Rotherham's father was the Coventry watch manufacturer John Rotherham and he was educated at Uppingham School where he was captain of the cricket team in 1879. Not going to university, he joined his father's company and in the first half of the 1880s played a lot of cricket as a right-handed lower-order batsman and a right-arm fast bowler who bowled in the round-arm style.
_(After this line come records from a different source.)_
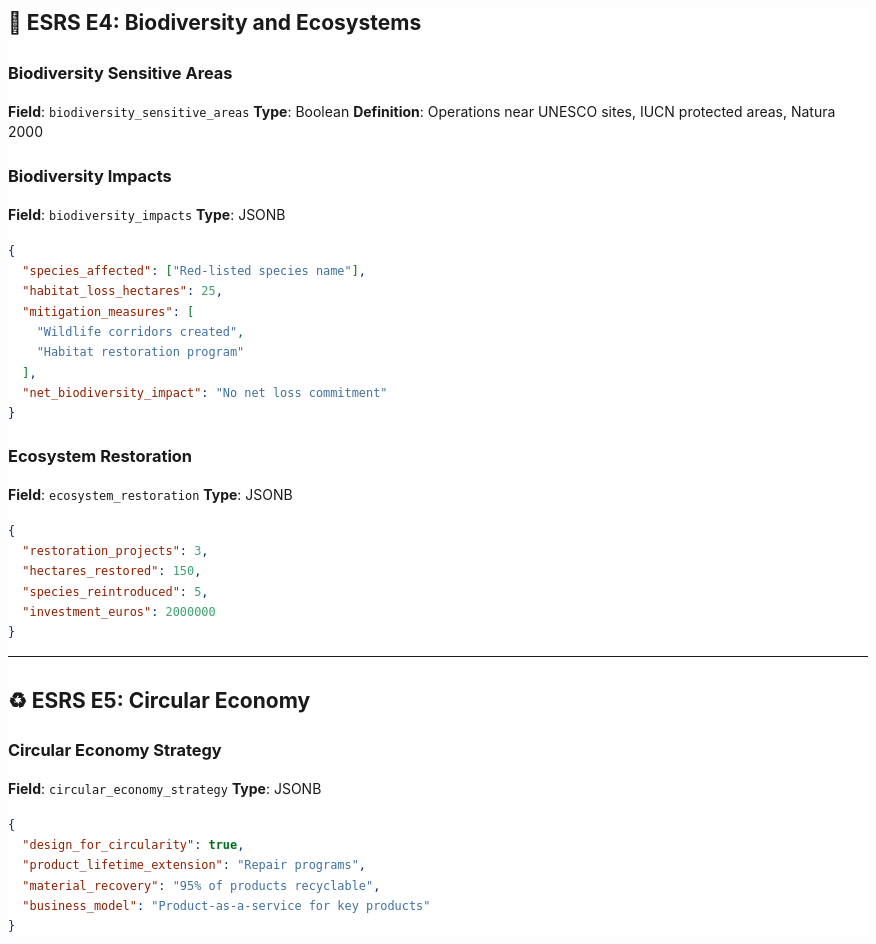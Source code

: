 
## 🦋 ESRS E4: Biodiversity and Ecosystems

### Biodiversity Sensitive Areas
**Field**: `biodiversity_sensitive_areas`
**Type**: Boolean
**Definition**: Operations near UNESCO sites, IUCN protected areas, Natura 2000

### Biodiversity Impacts
**Field**: `biodiversity_impacts`
**Type**: JSONB
```json
{
  "species_affected": ["Red-listed species name"],
  "habitat_loss_hectares": 25,
  "mitigation_measures": [
    "Wildlife corridors created",
    "Habitat restoration program"
  ],
  "net_biodiversity_impact": "No net loss commitment"
}
```

### Ecosystem Restoration
**Field**: `ecosystem_restoration`
**Type**: JSONB
```json
{
  "restoration_projects": 3,
  "hectares_restored": 150,
  "species_reintroduced": 5,
  "investment_euros": 2000000
}
```

---

## ♻️ ESRS E5: Circular Economy

### Circular Economy Strategy
**Field**: `circular_economy_strategy`
**Type**: JSONB
```json
{
  "design_for_circularity": true,
  "product_lifetime_extension": "Repair programs",
  "material_recovery": "95% of products recyclable",
  "business_model": "Product-as-a-service for key products"
}
```
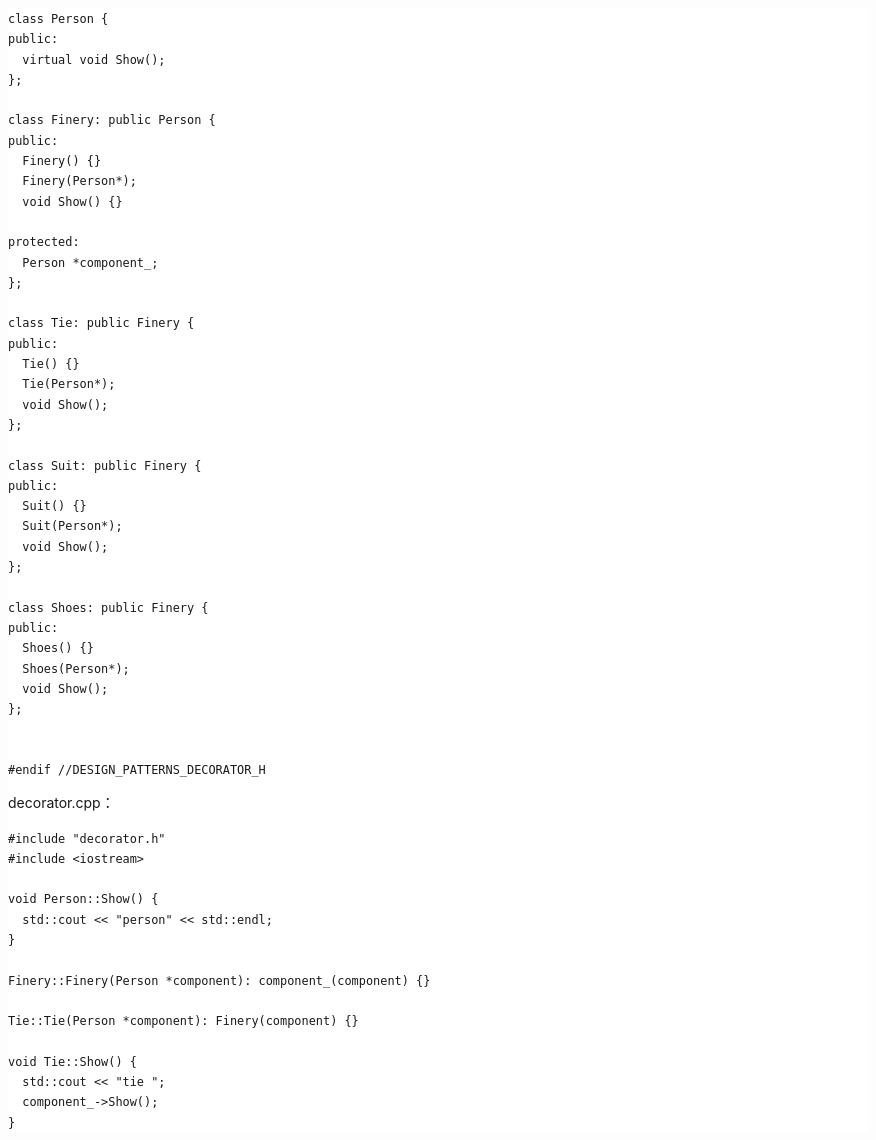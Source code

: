 
    class Person {
    public:
      virtual void Show();
    };

    class Finery: public Person {
    public:
      Finery() {}
      Finery(Person*);
      void Show() {}

    protected:
      Person *component_;
    };

    class Tie: public Finery {
    public:
      Tie() {}
      Tie(Person*);
      void Show();
    };

    class Suit: public Finery {
    public:
      Suit() {}
      Suit(Person*);
      void Show();
    };

    class Shoes: public Finery {
    public:
      Shoes() {}
      Shoes(Person*);
      void Show();
    };


    #endif //DESIGN_PATTERNS_DECORATOR_H



decorator.cpp：


    #include "decorator.h"
    #include <iostream>

    void Person::Show() {
      std::cout << "person" << std::endl;
    }

    Finery::Finery(Person *component): component_(component) {}

    Tie::Tie(Person *component): Finery(component) {}

    void Tie::Show() {
      std::cout << "tie ";
      component_->Show();
    }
Rotherham's first first-class match was for an "England XI" against Cambridge University and he took seven wickets in the match. Three weeks later, playing for a "Gentlemen of England" side against Oxford he did even better, taking six for 34 and four for 65 to finish with match figures of 10 for 99. That led to his selection for the showpiece Gentlemen v Players match at Lord's, where he took eight wickets as the Gentlemen recorded a rare victory. He played only minor cricket in 1881, but returned in 1882 and again played in some of the bigger fixtures of the year, including the Gentlemen v Players match at The Oval.
In the 1883 season, Rotherham was one of the principal participants in the Gentlemen v Players match at The Oval which ended sensationally in a tie. In the Players' first innings, he took six wickets for 41 runs and, when the Gentlemen had been set 150 to win the match, he joined A. P. Lucas, who had opened the innings, with nine wickets down for 136, just 14 short; the pair added 13, of which Rotherham scored 11, but Rotherham was then bowled by Edmund Peate with the scores level.
He achieved his best bowling figures in the 1884 season, playing for the Gentlemen of England against Oxford University: in the first Oxford innings, he took eight wickets for 57 runs and he followed that up with six for 93 in the second innings to finish with match figures of 14 for 150. He also appeared in a first-class match between an England XI and the 1884 Australian team at Birmingham, a match scheduled for three days but completed in a single day. The 1884 season was the last in which he played in the Gentlemen v Players series and he failed to take a wicket in his last appearance in this fixture.
In 1885 he played only two matches, both taking place in a single week, and thereafter he was almost exclusively involved in second-class games only, including several where he was captain of the Warwickshire team, at that stage not a first-class team. There were only three exceptions: two of the matches played on a tour in September 1886 of North America led by Ned Sanders and consisting of amateur cricketers, of which Rotherham was one, were reckoned to be of first-class status. Then in 1903, almost 17 years after his previous first-class match, he returned for his single first-class appearance for Warwickshire when he captained the side against the touring team from Philadelphia. In this last game, he also kept wicket for the only time in his career and he also made his highest first-class score, an innings of 33.
Rotherham became head of the family company and was active in the Coventry guild companies and in the London Clock Makers' Company, where he was master in 1926. His obituary in The Times also states that he was on the board of Barclays Bank. But it also exaggerates his claims to cricketing fame, stating that he appeared in "the earlier Test matches against Australia", which is not true.
Rotherham was not married. His nephew, Gerard Rotherham, played first-class cricket for Cambridge University, Warwickshire and Wellington in New Zealand, and was a Wisden Cricketer of the Year as a schoolboy at Rugby School during the suspension of first-class cricket in the First World War.